Resultado de imagen de atasco vigo

Atasco monumental. Enciendo la radio. Otra vez el monotema: Cataluña. Para ser casi octubre, hace un calor insoportable. Apago la radio. Miro a mis vecinos de embotellamiento. Guardo la esperanza de que la ocupante del Seat que se halla a mi izquierda, casi a mi altura, se fije en mí. Es guapísima y hace poco que leí el famoso relato de Cortázar en que un hombre y una mujer se enamoraban en un atasco kilométrico a las afueras de París. Pero entre nosotros se interpone un repartidor de pizza. Santo dios bendito. ¿Quién pide pizzas a las doce y media de la mañana? Los conductores están de morros. Pitan una y otra vez hacia un culpable quimérico, inexistente. Es el momento de las corbatas. De acordarse cuánto aprieta una corbata en el pescuezo, en circunstancias como esta. Hace un calor insoportable. El monotema catalán llega hasta aquí, procedente de otras radios, de otros vehículos. “Despacito, despacito“, canta un tipo a mi derecha, al borde del llanto. Lo malo del cambio climático es que las canciones del verano se quedan hasta diciembre. Lo saben las discográficas, lo sabe Spotyfy. El cabreo es ensordecedor. Ojalá la del Seat repare en mí. Tengo cuarenta y tantos años. A la una menos cuarto tengo cita con el urólogo, ya llego tarde. No me importa.
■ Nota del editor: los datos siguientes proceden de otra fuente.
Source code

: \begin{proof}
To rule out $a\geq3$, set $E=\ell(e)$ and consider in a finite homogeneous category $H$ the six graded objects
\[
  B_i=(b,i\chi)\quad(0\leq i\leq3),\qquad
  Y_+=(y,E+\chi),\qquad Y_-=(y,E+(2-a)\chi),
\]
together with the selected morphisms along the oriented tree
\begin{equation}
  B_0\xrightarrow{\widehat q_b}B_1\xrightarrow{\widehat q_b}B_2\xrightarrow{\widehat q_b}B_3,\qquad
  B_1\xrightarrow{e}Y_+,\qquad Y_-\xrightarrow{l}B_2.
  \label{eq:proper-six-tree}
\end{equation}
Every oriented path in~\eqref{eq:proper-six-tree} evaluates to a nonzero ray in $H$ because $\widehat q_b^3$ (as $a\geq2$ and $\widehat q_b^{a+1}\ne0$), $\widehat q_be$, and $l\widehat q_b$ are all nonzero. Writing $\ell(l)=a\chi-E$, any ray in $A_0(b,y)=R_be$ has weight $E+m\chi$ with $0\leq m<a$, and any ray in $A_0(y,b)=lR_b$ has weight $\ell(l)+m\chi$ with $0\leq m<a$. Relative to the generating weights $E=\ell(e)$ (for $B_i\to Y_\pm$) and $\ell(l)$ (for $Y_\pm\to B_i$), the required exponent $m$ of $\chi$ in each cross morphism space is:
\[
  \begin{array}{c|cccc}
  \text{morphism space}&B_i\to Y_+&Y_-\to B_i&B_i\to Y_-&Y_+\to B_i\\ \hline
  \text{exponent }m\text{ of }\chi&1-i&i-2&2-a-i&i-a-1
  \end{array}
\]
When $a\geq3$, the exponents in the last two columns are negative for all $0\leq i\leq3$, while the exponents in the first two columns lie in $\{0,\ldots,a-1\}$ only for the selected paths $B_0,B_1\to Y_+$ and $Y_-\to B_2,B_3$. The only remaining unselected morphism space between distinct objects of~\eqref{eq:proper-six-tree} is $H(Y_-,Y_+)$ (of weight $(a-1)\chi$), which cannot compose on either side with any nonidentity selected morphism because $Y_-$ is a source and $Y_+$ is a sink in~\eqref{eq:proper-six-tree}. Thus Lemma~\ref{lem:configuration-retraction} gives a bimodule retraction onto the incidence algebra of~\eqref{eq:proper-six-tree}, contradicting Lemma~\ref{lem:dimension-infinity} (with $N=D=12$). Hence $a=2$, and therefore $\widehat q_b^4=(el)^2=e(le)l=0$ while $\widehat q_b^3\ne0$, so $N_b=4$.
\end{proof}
El primer tacto rectal de mi vida puede esperar.

 

 

 

19/ Mala hija

OLYMPUS DIGITAL CAMERA

Mi madre le ha dicho a una vecina suya, que tiene una duda sobre la pensión que recibirá cuando se jubile, que vaya a la oficina de la Seguridad Social donde trabajo y que pregunte por mí; luego me ha llamado para rogarme que le haga ese favor, que la vecina se presentará esta misma semana en la oficina y que por favor le atienda con carácter preferente, como ya hice antes con el carnicero donde compra la carne, con la peluquera donde se hace la permanente, con el dueño de la sala de juegos donde apuesta a las carreras de caballos, con la mujer esa con la que juega a las cartas, la que viste y maquilla a los muertos para el funeral, No mamá, esta vez se ha acabado, esta vez no voy a ceder, me van a dar el toque, dile a la vecina que pida cita como todo el mundo, estoy harta de pasarlo mal por estas cosas, esto de los favores es cosa de antes, de otro tiempo, de dos generaciones como mínimo por encima de la mía, Sí, ya sé que tu amiga me ayudó a nacer cuando rompiste aguas y no te dio tiempo a ir al hospital, y que cortó el cordón umbilical que nos unía con el cuchillo de su marido el carnicero, que luego me lo regaló por mi vigésimo cumpleaños, por eso mismo no quiero ser yo quien le diga que va a recibir una pensión de miseria, odio tener que arruinarle el día a la gente del barrio.